Articles tagged Neo4j

The views expressed in this blog are strictly personal, and do not necessarily represent the views of Evident Software.

By John Bennett

GIGAOM STRUCTURE CONFERENCE AND NEW YORK, NY, March 23, 2011 — Evident Software, the leading provider of Application Performance Management (APM) for NOSQL, Java, and more, today announced that it has formed strategic partnerships with four advanced technology companies: Terracotta, EsperTech, Neo Technology, and Cirrus Technologies. Terracotta has selected Evident Software as a development partner for projects that include the Quartz Job Scheduler. Evident’s new software release, ClearStone 5.0, features the Esper Complex Event Processor from EsperTech and the Neo4j graph database from Neo Technology.

ClearStone 5.0 also features a PostgreSQL Management Pack developed by Cirrus Technologies for monitoring and managing PostgreSQL databases. Evident announced the new ClearStone release today at the GigaOm Structure Big Data Conference in New York City.

Terracotta and Evident Software

Terracotta is the leading provider of snap-in performance and scale for enterprise Java applications. The company selected Evident as a development partner.

Initially, Terracotta and Evident are working together on Quartz Job Scheduler. Quartz is a full-featured, open source job scheduling service that can be integrated with, or used alongside virtually any Java EE or Java SE application—from the smallest stand-alone application to the largest e-commerce system. Quartz can be used to create simple or complex schedules for executing tens, hundreds, or even tens of thousands of jobs.

“Evident Software has a proven track record of delivering visually rich monitoring and management solutions for enterprise applications, so they were an obvious choice for us when we were looking for a strategic development partner,” said Mike Allen, Head of Product Management for Terracotta.

EsperTech and the Esper Complex Event Processing Engine

Evident Software re-architected its ClearStone APM platform in the ClearStone 5.0 release, but kept one key component from earlier versions the software: the Esper Complex Event Processing (CEP) Engine. ClearStone 5.0 uses the Esper CEP Engine to aggregate data from a potentially ever-changing collection of resources, perform computations on metrics, build queries dynamically, and monitor resources for thresholds violations.

“Esper has provided essential capabilities to our ClearStone platform for several years now,” said Scott Barnett, CEO of Evident Software. “We began using the free, open source version of Esper in 2007 and soon after licensed their supported commercial version. We’ve always been thrilled with the company’s technology and support. We look forward to continuing our partnership with Esper as we extend the ClearStone platform to cover additional enterprise application components.”

“We are pleased that Evident Software is seeing Esper as a key enabler to its value offering. EsperTech will continue to advance the state-of-art in CEP applied to the domain of APM and to other domains,” said Thomas Bernhardt, CTO of EsperTech.
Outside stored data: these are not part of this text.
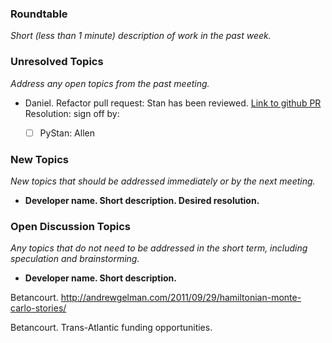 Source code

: ### Roundtable
_Short (less than 1 minute) description of work in the past week._

### Unresolved Topics
_Address any open topics from the past meeting._

* Daniel. Refactor pull request: Stan has been reviewed. [Link to github PR](https://github.com/stan-dev/stan/pull/2004) Resolution: sign off by:
  - [ ] PyStan: Allen


### New Topics
_New topics that should be addressed immediately or by the next
meeting._

* __Developer name.  Short description.  Desired resolution.__

### Open Discussion Topics
_Any topics that do not need to be addressed in the short term,
including speculation and brainstorming._

* __Developer name.  Short description.__

Betancourt.  http://andrewgelman.com/2011/09/29/hamiltonian-monte-carlo-stories/

Betancourt.  Trans-Atlantic funding opportunities. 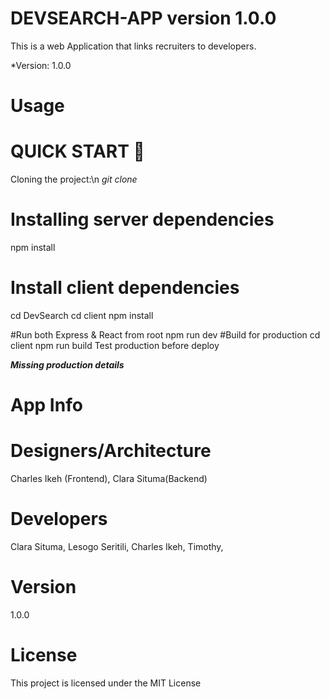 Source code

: # DEVSEARCH-APP version 1.0.0
This is a web Application that links recruiters to developers.

*Version: 1.0.0

# Usage
# QUICK START 🚀
 Cloning the project:\n
 *git clone <this url>*
  
# Installing server dependencies

 npm install
# Install client dependencies
cd DevSearch
cd client
npm install

#Run both Express & React from root
npm run dev
#Build for production
cd client
npm run build
Test production before deploy
 
 
 ***Missing production details***

# App Info

# Designers/Architecture
Charles Ikeh (Frontend),
Clara Situma(Backend)

# Developers
Clara Situma,
Lesogo Seritili,
Charles Ikeh,
Timothy,


# Version
1.0.0

# License
This project is licensed under the MIT License
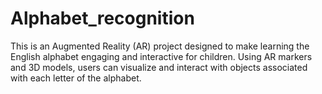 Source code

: # Alphabet_recognition
This is an Augmented Reality (AR) project designed to make learning the English alphabet engaging and interactive for children. Using AR markers and 3D models, users can visualize and interact with objects associated with each letter of the alphabet.
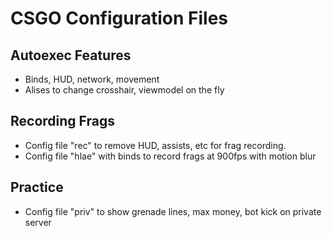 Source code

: # CSGO Configuration Files

## Autoexec Features

* Binds, HUD, network, movement
* Alises to change crosshair, viewmodel on the fly

## Recording Frags

* Config file "rec" to remove HUD, assists, etc for frag recording.
* Config file "hlae" with binds to record frags at 900fps with motion blur

## Practice
*  Config file "priv" to show grenade lines, max money, bot kick on private server
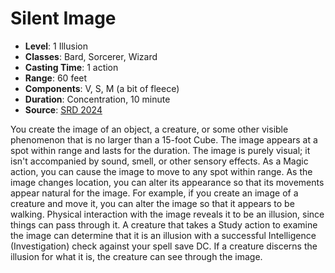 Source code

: # Silent Image

- **Level**: 1 Illusion
- **Classes**: Bard, Sorcerer, Wizard
- **Casting Time**: 1 action
- **Range**: 60 feet
- **Components**: V, S, M (a bit of fleece)
- **Duration**: Concentration, 10 minute
- **Source**: [SRD 2024](../../../srds/SRD_2024.pdf)

You create the image of an object, a creature, or some other visible phenomenon that is no larger than a 15-foot Cube. The image appears at a spot within range and lasts for the duration. The image is purely visual; it isn't accompanied by sound, smell, or other sensory effects. As a Magic action, you can cause the image to move to any spot within range. As the image changes location, you can alter its appearance so that its movements appear natural for the image. For example, if you create an image of a creature and move it, you can alter the image so that it appears to be walking. Physical interaction with the image reveals it to be an illusion, since things can pass through it. A creature that takes a Study action to examine the image can determine that it is an illusion with a successful Intelligence (Investigation) check against your spell save DC. If a creature discerns the illusion for what it is, the creature can see through the image.

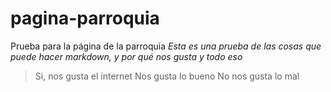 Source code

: # pagina-parroquia
Prueba para la página de la parroquia
*Esta es una prueba de las cosas que puede hacer markdown, y por qué nos gusta y todo eso*

> Si, nos gusta el internet
> Nos gusta lo bueno
> No nos gusta lo mal

<!--stackedit_data:
eyJoaXN0b3J5IjpbMTI2NDgzNTg4OV19
-->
Neo Technology and the Neo4j Graph Database

Once data moves through the Esper Engine in ClearStone 5.0, ClearStone write it to a Neo4j graph database, which serves as an inventory database for all resources being monitored (e.g., processes, hosts, nodes, and clusters). ClearStone uses Neo4j to dynamically discover and map relationships among resources (e.g., a node running on a host), and to maintain a timeline of events related to each resource.

“Because the relationships among resources may be in flux and cannot be known ahead of time, we needed a flexible data store such as a graph database for this function,” said Barnett. “Neo4j turned out to be ideal for storing metadata for the resources and mapping relationships and correlated events.”

“ClearStone 5.0 demonstrates the type of high-performance, data-rich solutions that can be built on top of Neo4j,” said Emil Eifrem, CEO of Neo Technology. “We’re pleased that Evident chose Neo4j for their state-of-the-art APM platform.”

Cirrus Technologies and the PostgreSQL Management Pack

Jim Mlodgenski, CEO of Cirrus Technologies and former Chief Architect at EnterpriseDB, used ClearStone 5.0’s new Open Data Interface (ODI) to create a ClearStone Management Pack that enables ClearStone 5.0 to collect and correlate metrics and events from PostgreSQL databases. ClearStone correlates these metrics and events with those from other application components, such as MongoDB, a Cassandra data cache, or a jBoss application server, giving developers and data center operations staff a multi-tier view of a Postgres application.

“I was impressed by the architecture and open interface of the ClearStone 5.0 Platform,” said Mlodgenski. “Working from Evident’s ODI documentation, I was able to quickly create a Management Pack that collects PostgreSQL metrics and events through ClearStone’s RESTful interface. Now developers, DBAs, and others can take advantage of the rich visual interface of ClearStone to monitor applications built on PostgreSQL. Instead of relying on home-grown tools, PostgreSQL users can leverage existing open source scripts and take advantage of a much richer monitoring solution that shows not just PostgreSQL metrics but also interactions between PostgreSQL and other tiers in the application stack.”

The PostgreSQL Management Pack is available as an extension to the ClearStone APM Platform.
ClearStone is available for download on the Evident Software Web site, www.evidentsoftware.com.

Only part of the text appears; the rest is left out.